A new carbon pricing system adopted by the International Maritime Organization could reduce global shipping emissions slightly by 2030 but fails to meet the agency’s climate targets.
In short:
- The International Maritime Organization (IMO) has approved a global carbon pricing policy for shipping that penalizes companies for exceeding greenhouse gas intensity targets and rewards cleaner operators with tradeable credits.
- Despite being called historic, the plan’s complexity and limited scope mean it is projected to cut emissions by just eight to 10 percent by 2030, far below the IMO’s goal of at least 20%.
- Several small island nations and climate advocates criticized the deal for excluding a flat tax on emissions and restricting revenue use to the shipping sector, rather than broader climate resilience efforts.
Key quote:
“It doesn’t meet the IMO’s climate targets, but it’s generally still a very welcome outcome for us.”

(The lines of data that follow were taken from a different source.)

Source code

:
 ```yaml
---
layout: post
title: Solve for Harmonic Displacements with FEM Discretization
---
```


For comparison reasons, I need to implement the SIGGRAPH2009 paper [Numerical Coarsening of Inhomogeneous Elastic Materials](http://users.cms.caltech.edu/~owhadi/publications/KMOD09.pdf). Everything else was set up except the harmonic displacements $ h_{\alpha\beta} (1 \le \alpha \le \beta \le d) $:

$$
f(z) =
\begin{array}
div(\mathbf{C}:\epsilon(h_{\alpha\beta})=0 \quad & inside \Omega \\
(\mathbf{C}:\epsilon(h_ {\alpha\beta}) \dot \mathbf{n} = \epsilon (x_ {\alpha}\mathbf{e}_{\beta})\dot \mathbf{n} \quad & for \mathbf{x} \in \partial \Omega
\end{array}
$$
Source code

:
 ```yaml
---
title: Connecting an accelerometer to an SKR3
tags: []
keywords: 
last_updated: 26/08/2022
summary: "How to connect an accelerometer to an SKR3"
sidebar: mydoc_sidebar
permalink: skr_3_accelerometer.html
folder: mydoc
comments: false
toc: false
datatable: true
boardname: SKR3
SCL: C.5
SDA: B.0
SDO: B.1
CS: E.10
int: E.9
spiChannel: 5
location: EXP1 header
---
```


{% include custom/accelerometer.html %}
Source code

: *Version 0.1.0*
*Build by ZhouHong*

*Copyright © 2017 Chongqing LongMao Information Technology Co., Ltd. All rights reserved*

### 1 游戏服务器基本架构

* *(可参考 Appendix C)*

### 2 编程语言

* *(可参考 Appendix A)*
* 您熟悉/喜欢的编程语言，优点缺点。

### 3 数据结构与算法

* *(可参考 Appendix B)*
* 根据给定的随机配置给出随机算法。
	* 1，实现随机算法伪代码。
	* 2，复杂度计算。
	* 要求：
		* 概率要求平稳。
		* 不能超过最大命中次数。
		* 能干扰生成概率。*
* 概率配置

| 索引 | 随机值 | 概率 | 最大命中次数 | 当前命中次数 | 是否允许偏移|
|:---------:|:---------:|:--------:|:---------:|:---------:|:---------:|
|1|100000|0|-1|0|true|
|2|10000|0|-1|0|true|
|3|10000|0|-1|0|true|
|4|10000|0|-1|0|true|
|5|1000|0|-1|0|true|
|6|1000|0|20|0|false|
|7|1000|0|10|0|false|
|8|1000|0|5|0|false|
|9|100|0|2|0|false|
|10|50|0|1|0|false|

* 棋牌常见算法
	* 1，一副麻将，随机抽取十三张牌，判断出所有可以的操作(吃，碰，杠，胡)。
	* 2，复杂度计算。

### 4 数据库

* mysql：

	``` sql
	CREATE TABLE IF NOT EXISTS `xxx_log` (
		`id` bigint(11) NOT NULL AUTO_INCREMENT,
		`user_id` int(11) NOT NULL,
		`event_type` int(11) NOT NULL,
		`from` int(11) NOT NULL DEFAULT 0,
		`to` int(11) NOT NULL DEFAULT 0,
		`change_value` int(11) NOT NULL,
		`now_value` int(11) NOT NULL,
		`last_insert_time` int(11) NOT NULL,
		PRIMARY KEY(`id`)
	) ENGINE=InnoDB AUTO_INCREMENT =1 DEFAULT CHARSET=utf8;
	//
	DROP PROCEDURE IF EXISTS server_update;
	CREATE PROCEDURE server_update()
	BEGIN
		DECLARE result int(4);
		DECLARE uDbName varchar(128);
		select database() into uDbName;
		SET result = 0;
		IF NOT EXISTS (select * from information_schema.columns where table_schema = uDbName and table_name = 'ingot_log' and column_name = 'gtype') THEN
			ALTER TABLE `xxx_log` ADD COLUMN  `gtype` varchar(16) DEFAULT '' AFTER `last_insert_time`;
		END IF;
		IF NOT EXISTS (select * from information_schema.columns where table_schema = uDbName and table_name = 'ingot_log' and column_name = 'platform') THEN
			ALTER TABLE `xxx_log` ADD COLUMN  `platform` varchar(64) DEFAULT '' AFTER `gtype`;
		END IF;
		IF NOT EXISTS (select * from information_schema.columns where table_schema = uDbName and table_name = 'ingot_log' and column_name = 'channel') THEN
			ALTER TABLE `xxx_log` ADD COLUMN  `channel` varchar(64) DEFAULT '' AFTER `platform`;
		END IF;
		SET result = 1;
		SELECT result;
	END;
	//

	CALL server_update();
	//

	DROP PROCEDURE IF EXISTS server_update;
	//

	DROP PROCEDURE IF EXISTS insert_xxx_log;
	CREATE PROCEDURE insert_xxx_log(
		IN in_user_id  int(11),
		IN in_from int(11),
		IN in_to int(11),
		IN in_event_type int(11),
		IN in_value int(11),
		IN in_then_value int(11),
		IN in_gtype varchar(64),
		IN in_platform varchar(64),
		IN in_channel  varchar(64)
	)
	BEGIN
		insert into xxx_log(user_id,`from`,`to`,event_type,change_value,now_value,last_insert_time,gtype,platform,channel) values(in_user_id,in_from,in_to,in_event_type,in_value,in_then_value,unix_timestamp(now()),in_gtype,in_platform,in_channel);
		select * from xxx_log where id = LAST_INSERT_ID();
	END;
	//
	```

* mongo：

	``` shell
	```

— Nishatabbas Rehmatulla, principal research fellow, University College London Energy Institute
Why this matters:
Shipping is a major but often overlooked driver of climate pollution, responsible for roughly 3% of global emissions — on par with the aviation sector. Unlike land-based sources, maritime emissions are harder to regulate because ships cross borders and operate under international law. Small island nations, which face the highest risk from rising seas, have long pushed for bold shipping reforms, but wealthy and oil-producing countries have repeatedly stalled progress. The new carbon pricing system is a diplomatic compromise that exposes deep divisions about how to finance a just transition. While it sends a market signal toward cleaner technologies, its projected impact remains limited and may delay the pace needed to avoid catastrophic climate impacts. With shipping volumes expected to grow, the world’s ability to rein in this sector will be a litmus test for international climate cooperation.